Problem to solve = Among the records that follow, find the line with "## Requirements" and the line with "TODO: Add a". Set down those lines and all lines between them exactly, without adding anything.

Dataset entries =
Start of Block
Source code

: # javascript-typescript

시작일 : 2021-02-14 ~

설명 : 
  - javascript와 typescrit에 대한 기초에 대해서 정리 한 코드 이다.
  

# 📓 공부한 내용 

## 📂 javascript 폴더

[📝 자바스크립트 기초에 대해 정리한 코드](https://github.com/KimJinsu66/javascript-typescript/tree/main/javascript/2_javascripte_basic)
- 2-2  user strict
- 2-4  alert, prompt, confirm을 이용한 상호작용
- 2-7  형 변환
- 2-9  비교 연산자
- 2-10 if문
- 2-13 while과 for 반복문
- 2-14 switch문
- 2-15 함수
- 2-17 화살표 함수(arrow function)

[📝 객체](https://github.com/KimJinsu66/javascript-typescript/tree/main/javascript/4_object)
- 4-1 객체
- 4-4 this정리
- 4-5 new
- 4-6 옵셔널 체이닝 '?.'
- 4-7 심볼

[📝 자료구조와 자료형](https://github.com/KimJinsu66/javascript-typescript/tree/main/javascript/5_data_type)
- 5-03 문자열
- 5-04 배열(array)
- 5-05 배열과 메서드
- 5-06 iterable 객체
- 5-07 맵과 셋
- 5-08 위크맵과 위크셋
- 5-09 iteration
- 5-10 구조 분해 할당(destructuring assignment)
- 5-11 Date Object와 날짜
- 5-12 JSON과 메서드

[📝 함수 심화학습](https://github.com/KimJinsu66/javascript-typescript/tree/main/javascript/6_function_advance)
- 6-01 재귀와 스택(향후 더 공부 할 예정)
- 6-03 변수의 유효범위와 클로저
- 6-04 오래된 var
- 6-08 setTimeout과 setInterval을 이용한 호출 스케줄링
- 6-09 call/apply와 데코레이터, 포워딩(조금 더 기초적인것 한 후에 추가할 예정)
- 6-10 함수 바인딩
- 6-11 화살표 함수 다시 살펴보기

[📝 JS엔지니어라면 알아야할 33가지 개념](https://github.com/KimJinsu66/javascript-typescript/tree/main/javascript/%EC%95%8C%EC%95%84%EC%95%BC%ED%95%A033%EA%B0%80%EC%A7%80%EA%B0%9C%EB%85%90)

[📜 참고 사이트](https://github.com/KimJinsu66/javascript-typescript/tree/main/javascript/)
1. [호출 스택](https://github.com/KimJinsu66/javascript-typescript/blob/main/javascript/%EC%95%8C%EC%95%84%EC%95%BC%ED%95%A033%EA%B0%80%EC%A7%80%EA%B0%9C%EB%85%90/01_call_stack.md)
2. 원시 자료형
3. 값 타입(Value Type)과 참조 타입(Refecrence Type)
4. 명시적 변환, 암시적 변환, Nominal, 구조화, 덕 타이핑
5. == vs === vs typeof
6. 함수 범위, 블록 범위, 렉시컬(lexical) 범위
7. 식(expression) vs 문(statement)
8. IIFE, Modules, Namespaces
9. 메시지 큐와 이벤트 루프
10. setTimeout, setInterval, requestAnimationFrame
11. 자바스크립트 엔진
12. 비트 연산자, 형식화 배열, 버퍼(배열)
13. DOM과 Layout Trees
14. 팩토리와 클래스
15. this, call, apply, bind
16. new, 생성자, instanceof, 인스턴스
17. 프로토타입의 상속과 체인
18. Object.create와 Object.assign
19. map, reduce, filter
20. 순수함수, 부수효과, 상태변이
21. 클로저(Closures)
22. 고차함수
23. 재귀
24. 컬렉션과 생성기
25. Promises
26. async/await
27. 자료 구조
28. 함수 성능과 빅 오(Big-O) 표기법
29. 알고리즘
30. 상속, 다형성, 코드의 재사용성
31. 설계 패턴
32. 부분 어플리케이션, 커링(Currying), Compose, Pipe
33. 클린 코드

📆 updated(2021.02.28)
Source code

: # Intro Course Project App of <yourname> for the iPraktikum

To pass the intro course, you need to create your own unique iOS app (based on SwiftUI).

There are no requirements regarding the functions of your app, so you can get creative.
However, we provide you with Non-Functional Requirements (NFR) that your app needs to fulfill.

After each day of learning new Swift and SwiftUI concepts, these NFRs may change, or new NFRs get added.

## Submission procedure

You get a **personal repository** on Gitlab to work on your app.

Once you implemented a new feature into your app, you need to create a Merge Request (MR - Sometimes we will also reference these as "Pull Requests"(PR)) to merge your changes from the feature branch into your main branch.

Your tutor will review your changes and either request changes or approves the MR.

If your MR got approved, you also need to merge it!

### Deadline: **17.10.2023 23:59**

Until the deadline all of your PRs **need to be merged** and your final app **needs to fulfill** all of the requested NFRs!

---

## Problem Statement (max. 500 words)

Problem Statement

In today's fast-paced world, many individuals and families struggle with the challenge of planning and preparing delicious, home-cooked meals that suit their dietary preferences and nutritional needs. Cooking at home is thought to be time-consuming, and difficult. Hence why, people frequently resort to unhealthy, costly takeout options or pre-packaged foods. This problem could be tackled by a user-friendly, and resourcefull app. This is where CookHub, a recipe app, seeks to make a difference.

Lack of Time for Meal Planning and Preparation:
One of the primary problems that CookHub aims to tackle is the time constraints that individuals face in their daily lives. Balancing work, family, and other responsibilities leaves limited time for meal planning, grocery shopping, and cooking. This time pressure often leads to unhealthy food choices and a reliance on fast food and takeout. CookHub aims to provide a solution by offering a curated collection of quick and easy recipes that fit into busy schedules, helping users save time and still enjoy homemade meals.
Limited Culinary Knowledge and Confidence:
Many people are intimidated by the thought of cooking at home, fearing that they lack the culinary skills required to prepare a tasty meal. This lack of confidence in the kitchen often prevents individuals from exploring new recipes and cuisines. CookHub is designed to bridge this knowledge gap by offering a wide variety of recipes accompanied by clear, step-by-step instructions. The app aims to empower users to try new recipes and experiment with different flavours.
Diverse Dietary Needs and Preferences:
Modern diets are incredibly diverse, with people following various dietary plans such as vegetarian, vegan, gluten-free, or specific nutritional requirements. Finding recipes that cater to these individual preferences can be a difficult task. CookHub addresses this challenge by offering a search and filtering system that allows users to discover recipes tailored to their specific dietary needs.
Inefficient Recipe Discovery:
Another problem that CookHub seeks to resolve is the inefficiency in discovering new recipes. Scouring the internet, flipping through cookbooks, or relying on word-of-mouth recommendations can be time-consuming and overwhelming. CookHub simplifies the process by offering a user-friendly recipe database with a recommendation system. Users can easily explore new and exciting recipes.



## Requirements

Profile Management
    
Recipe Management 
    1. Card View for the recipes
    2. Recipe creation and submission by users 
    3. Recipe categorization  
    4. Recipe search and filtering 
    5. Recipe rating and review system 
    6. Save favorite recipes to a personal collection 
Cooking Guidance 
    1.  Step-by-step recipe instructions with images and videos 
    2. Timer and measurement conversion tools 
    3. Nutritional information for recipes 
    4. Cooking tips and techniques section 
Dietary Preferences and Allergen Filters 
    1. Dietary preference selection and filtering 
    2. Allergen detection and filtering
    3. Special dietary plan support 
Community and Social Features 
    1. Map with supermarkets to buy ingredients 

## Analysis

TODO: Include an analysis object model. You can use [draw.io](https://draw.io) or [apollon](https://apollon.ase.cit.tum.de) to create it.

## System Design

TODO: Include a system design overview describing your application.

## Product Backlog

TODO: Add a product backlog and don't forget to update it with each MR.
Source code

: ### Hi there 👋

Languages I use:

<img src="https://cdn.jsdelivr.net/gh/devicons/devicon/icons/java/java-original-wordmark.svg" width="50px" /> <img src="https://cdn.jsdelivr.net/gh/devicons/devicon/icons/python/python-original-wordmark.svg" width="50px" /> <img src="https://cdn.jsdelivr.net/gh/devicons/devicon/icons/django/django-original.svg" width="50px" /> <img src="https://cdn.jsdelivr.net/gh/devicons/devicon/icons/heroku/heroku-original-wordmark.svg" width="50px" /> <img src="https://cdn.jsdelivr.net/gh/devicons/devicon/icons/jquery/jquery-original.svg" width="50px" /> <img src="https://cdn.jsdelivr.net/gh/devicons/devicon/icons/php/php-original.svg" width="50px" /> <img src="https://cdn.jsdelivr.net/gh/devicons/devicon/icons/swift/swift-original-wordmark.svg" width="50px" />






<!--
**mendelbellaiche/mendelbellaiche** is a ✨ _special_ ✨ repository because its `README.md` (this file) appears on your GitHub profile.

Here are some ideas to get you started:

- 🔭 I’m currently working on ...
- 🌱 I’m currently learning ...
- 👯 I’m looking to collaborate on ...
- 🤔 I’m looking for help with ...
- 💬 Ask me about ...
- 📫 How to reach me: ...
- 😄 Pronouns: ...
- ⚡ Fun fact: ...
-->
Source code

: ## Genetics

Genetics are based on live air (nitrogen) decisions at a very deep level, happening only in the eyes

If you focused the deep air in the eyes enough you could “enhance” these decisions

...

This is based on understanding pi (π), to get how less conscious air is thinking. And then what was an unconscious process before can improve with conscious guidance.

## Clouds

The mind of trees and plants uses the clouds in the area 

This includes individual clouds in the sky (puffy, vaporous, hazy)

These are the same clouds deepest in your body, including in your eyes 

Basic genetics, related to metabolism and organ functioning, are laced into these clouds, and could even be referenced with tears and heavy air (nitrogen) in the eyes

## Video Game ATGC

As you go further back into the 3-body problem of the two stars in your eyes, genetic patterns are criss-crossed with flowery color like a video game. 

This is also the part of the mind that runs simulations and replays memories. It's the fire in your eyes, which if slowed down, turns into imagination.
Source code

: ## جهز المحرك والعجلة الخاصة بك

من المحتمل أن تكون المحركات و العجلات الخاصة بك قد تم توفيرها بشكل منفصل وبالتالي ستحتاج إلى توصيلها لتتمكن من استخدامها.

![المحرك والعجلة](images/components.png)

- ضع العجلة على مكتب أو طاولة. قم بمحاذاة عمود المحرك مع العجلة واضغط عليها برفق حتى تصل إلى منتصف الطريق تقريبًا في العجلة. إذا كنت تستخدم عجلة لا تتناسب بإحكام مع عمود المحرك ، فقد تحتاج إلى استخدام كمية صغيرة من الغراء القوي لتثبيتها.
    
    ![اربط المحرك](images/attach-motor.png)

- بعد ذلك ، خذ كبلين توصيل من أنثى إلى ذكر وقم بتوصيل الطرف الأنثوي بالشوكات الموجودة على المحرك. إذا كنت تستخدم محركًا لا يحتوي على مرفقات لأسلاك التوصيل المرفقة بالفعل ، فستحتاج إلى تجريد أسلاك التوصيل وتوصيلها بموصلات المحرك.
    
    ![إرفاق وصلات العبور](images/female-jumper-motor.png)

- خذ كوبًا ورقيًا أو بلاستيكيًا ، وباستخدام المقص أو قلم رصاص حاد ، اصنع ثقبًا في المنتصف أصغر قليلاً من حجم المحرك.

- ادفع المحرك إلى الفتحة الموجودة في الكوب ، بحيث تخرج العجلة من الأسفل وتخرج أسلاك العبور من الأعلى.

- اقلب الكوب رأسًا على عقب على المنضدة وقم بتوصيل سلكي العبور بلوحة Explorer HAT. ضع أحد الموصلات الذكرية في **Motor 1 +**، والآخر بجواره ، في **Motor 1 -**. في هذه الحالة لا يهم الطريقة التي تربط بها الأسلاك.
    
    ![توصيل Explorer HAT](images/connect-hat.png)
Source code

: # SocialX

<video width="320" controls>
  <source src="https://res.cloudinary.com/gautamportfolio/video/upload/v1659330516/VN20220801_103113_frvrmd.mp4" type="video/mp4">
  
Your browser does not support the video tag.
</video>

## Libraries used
End of Block
Result of this task =
## Requirements

Profile Management
    
Recipe Management 
    1. Card View for the recipes
    2. Recipe creation and submission by users 
    3. Recipe categorization  
    4. Recipe search and filtering 
    5. Recipe rating and review system 
    6. Save favorite recipes to a personal collection 
Cooking Guidance 
    1.  Step-by-step recipe instructions with images and videos 
    2. Timer and measurement conversion tools 
    3. Nutritional information for recipes 
    4. Cooking tips and techniques section 
Dietary Preferences and Allergen Filters 
    1. Dietary preference selection and filtering 
    2. Allergen detection and filtering
    3. Special dietary plan support 
Community and Social Features 
    1. Map with supermarkets to buy ingredients 

## Analysis

TODO: Include an analysis object model. You can use [draw.io](https://draw.io) or [apollon](https://apollon.ase.cit.tum.de) to create it.

## System Design

TODO: Include a system design overview describing your application.

## Product Backlog

TODO: Add a product backlog and don't forget to update it with each MR.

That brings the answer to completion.